Saved data entries:
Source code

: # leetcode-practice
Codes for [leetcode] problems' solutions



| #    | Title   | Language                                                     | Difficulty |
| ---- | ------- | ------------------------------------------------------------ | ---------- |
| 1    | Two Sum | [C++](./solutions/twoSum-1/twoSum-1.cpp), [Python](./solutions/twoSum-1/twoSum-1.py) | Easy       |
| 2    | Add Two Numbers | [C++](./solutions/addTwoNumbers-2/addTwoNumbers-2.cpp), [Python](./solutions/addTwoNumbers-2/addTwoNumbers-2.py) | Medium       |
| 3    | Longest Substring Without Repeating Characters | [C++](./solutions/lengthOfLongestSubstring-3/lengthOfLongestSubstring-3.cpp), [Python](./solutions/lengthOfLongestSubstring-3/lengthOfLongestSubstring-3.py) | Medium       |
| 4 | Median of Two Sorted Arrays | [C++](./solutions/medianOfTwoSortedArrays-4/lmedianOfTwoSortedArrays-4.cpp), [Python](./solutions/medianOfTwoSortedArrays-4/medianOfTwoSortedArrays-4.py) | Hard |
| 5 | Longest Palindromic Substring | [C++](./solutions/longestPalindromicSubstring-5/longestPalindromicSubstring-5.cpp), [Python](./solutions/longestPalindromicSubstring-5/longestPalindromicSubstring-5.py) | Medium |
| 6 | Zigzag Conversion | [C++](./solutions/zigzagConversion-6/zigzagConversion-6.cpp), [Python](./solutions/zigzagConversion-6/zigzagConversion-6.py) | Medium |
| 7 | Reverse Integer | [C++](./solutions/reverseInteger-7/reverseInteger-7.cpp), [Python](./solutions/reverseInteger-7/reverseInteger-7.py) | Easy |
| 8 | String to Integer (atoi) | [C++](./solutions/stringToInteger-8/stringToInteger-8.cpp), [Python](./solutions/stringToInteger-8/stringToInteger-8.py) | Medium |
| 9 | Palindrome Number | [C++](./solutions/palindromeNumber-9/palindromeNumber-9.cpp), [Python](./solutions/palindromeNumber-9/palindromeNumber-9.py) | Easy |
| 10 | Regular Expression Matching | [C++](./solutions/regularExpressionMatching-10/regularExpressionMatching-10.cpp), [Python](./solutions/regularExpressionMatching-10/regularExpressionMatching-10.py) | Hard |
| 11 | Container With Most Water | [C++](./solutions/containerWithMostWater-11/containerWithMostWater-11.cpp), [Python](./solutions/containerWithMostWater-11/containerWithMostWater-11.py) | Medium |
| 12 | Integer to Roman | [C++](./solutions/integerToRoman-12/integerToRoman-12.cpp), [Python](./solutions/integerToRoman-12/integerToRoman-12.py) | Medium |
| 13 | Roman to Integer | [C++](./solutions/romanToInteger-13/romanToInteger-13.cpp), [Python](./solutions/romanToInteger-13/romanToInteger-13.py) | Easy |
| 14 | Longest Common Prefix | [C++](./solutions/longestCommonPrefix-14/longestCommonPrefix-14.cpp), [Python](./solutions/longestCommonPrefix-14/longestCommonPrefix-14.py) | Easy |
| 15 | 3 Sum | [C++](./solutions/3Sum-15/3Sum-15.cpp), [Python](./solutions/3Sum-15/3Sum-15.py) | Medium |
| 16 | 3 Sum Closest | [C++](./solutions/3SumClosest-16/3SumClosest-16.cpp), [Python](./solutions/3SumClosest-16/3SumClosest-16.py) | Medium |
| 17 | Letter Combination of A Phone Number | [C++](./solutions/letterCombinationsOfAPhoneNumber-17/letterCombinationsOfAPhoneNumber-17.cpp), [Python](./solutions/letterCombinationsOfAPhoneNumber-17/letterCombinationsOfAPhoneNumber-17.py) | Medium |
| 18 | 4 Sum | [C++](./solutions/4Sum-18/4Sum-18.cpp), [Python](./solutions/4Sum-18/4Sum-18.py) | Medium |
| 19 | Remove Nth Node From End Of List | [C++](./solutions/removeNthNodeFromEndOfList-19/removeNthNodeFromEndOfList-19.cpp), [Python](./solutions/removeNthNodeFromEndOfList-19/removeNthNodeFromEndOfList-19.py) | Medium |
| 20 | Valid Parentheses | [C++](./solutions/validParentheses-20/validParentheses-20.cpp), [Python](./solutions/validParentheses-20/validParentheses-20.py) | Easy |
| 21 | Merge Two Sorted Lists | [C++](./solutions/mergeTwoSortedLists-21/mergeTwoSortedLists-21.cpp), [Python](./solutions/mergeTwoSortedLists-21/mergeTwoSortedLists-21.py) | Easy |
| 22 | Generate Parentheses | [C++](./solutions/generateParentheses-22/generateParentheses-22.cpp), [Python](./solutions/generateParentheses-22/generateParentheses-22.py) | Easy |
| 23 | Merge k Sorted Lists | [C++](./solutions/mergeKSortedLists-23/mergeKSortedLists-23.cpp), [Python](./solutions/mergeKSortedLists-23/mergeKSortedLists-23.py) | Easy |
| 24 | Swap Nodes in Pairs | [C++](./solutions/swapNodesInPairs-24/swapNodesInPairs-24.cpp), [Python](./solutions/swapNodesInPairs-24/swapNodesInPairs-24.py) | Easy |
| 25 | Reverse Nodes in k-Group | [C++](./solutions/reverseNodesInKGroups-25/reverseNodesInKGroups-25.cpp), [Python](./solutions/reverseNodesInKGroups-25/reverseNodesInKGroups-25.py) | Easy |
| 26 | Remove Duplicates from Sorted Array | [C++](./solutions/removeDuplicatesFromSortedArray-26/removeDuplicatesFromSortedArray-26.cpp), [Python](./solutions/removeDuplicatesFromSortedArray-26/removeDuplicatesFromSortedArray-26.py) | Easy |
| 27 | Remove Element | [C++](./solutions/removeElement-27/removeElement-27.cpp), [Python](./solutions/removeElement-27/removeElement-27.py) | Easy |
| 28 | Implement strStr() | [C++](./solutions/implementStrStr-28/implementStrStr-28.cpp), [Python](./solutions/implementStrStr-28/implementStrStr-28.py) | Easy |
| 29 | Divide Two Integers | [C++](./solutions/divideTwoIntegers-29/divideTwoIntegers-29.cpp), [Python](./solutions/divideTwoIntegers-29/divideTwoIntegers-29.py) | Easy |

- **Exercise**
Would you please repeat exactly the lines above, starting at the line with "Longest Substring Without" and stopping at the line with "14 | Longest", both included?

- **Written response**
| 3    | Longest Substring Without Repeating Characters | [C++](./solutions/lengthOfLongestSubstring-3/lengthOfLongestSubstring-3.cpp), [Python](./solutions/lengthOfLongestSubstring-3/lengthOfLongestSubstring-3.py) | Medium       |
| 4 | Median of Two Sorted Arrays | [C++](./solutions/medianOfTwoSortedArrays-4/lmedianOfTwoSortedArrays-4.cpp), [Python](./solutions/medianOfTwoSortedArrays-4/medianOfTwoSortedArrays-4.py) | Hard |
| 5 | Longest Palindromic Substring | [C++](./solutions/longestPalindromicSubstring-5/longestPalindromicSubstring-5.cpp), [Python](./solutions/longestPalindromicSubstring-5/longestPalindromicSubstring-5.py) | Medium |
| 6 | Zigzag Conversion | [C++](./solutions/zigzagConversion-6/zigzagConversion-6.cpp), [Python](./solutions/zigzagConversion-6/zigzagConversion-6.py) | Medium |
| 7 | Reverse Integer | [C++](./solutions/reverseInteger-7/reverseInteger-7.cpp), [Python](./solutions/reverseInteger-7/reverseInteger-7.py) | Easy |
| 8 | String to Integer (atoi) | [C++](./solutions/stringToInteger-8/stringToInteger-8.cpp), [Python](./solutions/stringToInteger-8/stringToInteger-8.py) | Medium |
| 9 | Palindrome Number | [C++](./solutions/palindromeNumber-9/palindromeNumber-9.cpp), [Python](./solutions/palindromeNumber-9/palindromeNumber-9.py) | Easy |
| 10 | Regular Expression Matching | [C++](./solutions/regularExpressionMatching-10/regularExpressionMatching-10.cpp), [Python](./solutions/regularExpressionMatching-10/regularExpressionMatching-10.py) | Hard |
| 11 | Container With Most Water | [C++](./solutions/containerWithMostWater-11/containerWithMostWater-11.cpp), [Python](./solutions/containerWithMostWater-11/containerWithMostWater-11.py) | Medium |
| 12 | Integer to Roman | [C++](./solutions/integerToRoman-12/integerToRoman-12.cpp), [Python](./solutions/integerToRoman-12/integerToRoman-12.py) | Medium |
| 13 | Roman to Integer | [C++](./solutions/romanToInteger-13/romanToInteger-13.cpp), [Python](./solutions/romanToInteger-13/romanToInteger-13.py) | Easy |
| 14 | Longest Common Prefix | [C++](./solutions/longestCommonPrefix-14/longestCommonPrefix-14.cpp), [Python](./solutions/longestCommonPrefix-14/longestCommonPrefix-14.py) | Easy |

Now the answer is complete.